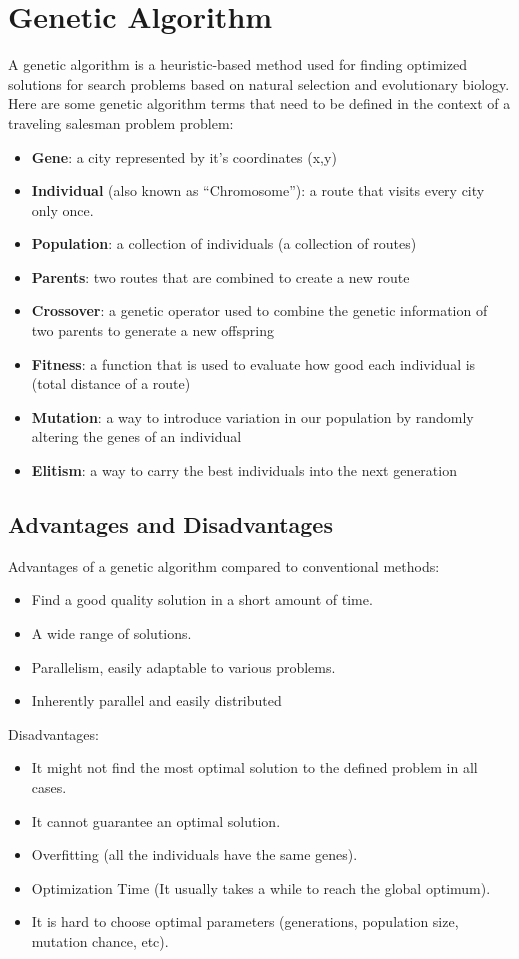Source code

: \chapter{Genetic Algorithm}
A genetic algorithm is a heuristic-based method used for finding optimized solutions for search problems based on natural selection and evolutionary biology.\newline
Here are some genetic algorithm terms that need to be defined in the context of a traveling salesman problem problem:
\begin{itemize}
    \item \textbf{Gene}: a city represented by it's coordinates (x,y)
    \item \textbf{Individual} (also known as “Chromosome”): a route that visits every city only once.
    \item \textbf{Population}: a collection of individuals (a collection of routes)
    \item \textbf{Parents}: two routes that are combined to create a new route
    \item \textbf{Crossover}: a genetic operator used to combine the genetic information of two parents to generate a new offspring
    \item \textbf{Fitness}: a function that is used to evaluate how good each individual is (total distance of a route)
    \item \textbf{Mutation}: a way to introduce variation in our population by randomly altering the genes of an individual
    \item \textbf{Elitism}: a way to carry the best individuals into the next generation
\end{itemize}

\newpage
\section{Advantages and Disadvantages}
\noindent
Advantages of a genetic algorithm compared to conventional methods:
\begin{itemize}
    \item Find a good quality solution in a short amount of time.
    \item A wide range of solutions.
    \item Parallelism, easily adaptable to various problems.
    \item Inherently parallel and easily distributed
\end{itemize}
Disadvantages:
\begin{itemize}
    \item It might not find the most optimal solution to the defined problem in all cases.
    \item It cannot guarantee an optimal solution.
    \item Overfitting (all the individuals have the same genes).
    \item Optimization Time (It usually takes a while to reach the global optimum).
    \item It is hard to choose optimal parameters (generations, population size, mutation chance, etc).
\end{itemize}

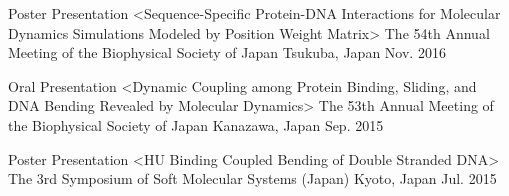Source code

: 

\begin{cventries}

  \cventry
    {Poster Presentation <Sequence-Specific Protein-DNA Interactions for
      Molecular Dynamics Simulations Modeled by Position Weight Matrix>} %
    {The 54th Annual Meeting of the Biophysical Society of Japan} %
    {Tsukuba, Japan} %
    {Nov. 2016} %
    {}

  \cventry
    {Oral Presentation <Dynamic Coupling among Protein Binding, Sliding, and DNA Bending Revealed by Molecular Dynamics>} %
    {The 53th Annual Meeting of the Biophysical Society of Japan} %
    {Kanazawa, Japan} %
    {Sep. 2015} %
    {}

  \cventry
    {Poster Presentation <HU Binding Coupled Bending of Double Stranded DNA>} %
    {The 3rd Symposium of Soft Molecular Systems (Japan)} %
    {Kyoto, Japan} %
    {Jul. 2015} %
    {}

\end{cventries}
__________________________________________________
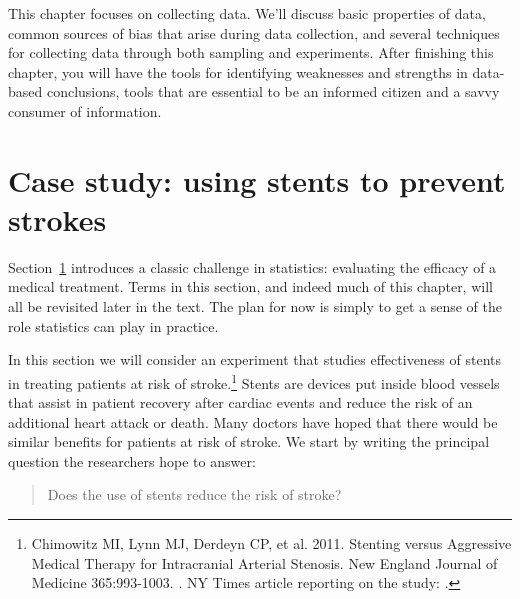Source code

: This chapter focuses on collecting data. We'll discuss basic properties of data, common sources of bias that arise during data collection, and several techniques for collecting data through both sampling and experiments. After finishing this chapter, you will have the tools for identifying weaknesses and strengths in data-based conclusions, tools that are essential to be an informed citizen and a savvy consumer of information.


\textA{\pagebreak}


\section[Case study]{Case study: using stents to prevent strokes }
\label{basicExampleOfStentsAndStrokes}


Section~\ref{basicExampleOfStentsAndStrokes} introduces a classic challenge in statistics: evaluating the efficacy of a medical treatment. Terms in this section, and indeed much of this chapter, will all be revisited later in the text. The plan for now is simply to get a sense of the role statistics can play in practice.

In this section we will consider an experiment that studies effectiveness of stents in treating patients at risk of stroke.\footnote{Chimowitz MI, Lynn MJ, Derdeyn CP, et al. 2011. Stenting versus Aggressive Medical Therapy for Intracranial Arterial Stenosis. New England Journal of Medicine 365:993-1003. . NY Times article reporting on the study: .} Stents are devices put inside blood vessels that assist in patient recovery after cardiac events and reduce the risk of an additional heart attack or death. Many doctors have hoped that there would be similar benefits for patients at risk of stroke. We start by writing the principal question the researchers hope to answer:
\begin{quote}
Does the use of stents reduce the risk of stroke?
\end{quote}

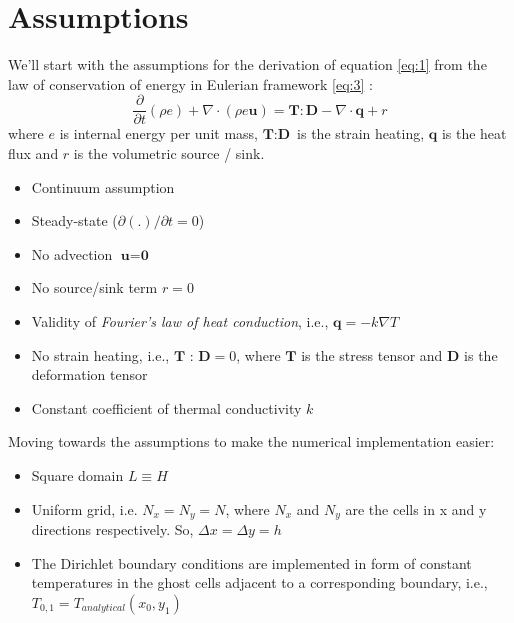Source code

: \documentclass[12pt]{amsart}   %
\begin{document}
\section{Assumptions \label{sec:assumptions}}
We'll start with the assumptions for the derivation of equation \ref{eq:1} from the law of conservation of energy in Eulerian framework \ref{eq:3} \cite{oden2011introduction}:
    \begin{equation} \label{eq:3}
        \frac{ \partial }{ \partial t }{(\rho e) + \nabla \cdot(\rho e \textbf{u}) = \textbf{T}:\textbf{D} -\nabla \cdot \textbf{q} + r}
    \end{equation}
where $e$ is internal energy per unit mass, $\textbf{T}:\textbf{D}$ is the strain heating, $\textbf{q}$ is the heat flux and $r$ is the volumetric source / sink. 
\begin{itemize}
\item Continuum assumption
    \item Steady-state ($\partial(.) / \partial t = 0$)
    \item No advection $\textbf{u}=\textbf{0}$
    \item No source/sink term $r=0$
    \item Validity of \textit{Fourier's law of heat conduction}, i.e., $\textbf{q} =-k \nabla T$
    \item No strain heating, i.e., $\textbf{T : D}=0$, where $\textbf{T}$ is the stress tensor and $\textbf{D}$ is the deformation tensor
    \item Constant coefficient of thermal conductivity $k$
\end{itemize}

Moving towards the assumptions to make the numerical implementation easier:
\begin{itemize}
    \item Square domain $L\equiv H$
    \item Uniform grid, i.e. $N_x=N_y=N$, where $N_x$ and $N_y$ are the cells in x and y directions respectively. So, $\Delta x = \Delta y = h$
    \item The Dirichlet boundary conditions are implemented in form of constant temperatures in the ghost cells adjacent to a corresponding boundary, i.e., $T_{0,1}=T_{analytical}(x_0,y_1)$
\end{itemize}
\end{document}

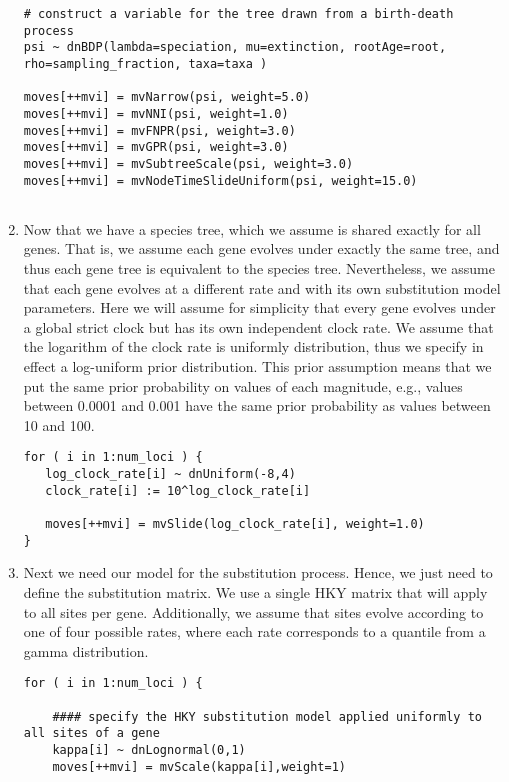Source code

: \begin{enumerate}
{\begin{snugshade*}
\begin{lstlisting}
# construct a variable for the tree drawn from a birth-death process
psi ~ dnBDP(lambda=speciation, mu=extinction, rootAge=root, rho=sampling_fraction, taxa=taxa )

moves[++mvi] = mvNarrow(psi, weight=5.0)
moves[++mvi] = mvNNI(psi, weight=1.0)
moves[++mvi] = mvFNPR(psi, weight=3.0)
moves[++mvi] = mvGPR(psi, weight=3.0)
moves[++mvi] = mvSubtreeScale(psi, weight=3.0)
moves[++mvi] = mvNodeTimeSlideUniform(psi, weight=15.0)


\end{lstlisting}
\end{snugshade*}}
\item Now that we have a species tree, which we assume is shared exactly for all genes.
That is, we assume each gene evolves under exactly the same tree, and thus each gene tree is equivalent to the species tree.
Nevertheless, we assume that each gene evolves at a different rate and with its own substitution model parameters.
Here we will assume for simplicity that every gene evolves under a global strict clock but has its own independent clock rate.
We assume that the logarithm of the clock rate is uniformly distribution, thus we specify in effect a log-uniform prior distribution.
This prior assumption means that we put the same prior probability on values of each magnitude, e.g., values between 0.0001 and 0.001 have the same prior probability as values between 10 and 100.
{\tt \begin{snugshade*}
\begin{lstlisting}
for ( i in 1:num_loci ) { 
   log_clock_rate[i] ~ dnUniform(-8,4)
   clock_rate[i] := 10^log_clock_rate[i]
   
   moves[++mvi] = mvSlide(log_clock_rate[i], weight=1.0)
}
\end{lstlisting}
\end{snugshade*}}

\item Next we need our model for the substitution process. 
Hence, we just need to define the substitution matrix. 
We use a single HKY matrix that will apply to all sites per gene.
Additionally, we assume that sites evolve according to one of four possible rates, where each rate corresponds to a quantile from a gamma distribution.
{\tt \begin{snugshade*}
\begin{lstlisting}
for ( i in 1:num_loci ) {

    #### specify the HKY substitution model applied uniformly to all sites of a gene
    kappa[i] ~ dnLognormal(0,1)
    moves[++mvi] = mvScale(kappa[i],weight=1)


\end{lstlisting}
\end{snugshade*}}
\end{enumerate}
__________________________________________________
PROBLEM TO SOLVE: Scan the material line by line and report each one that contains "exactly".

WRITTEN SOLUTION:
\item Now that we have a species tree, which we assume is shared exactly for all genes.
That is, we assume each gene evolves under exactly the same tree, and thus each gene tree is equivalent to the species tree.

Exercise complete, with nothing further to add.